--- WHAT YOU SHOULD DO ---
In the records below, find the line with "point of the" and the line with "also, our implementation"; return exactly those lines and every line between them.

--- INFORMATION ---
########################################

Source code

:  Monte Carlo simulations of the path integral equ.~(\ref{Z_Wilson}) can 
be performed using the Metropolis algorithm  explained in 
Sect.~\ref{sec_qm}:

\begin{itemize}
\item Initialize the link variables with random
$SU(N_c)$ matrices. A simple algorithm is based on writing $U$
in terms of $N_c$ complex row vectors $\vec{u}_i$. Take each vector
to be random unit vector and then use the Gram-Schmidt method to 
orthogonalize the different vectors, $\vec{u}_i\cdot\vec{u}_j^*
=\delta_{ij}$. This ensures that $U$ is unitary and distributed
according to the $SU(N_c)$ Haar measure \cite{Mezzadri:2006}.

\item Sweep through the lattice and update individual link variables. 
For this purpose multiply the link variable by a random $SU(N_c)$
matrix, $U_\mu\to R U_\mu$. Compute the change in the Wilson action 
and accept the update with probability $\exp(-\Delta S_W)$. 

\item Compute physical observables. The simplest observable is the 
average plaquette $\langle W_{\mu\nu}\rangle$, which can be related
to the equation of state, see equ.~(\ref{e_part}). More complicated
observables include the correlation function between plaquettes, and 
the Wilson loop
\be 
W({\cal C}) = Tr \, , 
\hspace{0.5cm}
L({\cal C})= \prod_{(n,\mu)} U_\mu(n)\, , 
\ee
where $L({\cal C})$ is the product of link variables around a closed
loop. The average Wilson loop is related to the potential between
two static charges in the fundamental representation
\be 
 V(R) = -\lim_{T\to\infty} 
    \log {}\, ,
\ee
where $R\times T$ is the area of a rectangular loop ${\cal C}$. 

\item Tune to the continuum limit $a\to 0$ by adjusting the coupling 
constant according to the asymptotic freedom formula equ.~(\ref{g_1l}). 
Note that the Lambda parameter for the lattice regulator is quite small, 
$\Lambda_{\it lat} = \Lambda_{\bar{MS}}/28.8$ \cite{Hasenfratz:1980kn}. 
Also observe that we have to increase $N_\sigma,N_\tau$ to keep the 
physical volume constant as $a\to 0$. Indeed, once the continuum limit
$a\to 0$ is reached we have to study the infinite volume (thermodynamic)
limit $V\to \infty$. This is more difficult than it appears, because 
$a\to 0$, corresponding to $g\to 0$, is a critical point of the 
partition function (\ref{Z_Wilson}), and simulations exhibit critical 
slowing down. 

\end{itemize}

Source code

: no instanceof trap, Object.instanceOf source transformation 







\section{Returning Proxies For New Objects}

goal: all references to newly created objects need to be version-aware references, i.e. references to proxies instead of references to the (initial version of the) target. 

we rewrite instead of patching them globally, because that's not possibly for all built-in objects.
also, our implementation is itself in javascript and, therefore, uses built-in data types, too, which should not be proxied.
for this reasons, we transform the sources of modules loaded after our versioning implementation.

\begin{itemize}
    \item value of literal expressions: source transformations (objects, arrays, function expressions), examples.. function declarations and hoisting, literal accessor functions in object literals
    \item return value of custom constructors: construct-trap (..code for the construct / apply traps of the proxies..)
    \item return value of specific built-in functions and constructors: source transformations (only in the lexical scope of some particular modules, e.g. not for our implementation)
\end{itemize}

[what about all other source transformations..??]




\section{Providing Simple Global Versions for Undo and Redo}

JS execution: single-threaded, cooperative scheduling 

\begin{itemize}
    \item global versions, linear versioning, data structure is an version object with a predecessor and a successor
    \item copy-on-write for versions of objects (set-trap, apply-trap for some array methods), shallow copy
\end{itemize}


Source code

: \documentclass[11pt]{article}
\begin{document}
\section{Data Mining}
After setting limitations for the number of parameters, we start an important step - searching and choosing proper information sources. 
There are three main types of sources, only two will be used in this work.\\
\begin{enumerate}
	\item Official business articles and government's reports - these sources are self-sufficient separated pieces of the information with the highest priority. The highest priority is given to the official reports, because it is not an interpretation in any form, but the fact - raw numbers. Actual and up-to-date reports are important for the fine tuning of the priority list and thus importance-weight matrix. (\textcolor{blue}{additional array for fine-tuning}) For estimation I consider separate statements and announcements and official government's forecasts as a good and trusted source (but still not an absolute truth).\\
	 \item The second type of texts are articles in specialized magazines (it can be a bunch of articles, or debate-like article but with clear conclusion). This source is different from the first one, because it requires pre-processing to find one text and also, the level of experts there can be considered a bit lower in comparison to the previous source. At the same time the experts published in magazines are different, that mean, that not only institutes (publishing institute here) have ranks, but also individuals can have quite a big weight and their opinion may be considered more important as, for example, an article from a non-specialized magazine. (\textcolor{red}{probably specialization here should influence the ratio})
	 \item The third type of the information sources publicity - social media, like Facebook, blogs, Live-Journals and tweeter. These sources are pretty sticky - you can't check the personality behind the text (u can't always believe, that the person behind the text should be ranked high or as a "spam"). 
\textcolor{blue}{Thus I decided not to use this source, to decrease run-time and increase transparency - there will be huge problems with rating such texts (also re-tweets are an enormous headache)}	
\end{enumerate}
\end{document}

########################################

--- ANSWER FOR THE TASK ---
$a\to 0$, corresponding to $g\to 0$, is a critical point of the 
partition function (\ref{Z_Wilson}), and simulations exhibit critical 
slowing down. 

\end{itemize}

Source code

: no instanceof trap, Object.instanceOf source transformation 







\section{Returning Proxies For New Objects}

goal: all references to newly created objects need to be version-aware references, i.e. references to proxies instead of references to the (initial version of the) target. 

we rewrite instead of patching them globally, because that's not possibly for all built-in objects.
also, our implementation is itself in javascript and, therefore, uses built-in data types, too, which should not be proxied.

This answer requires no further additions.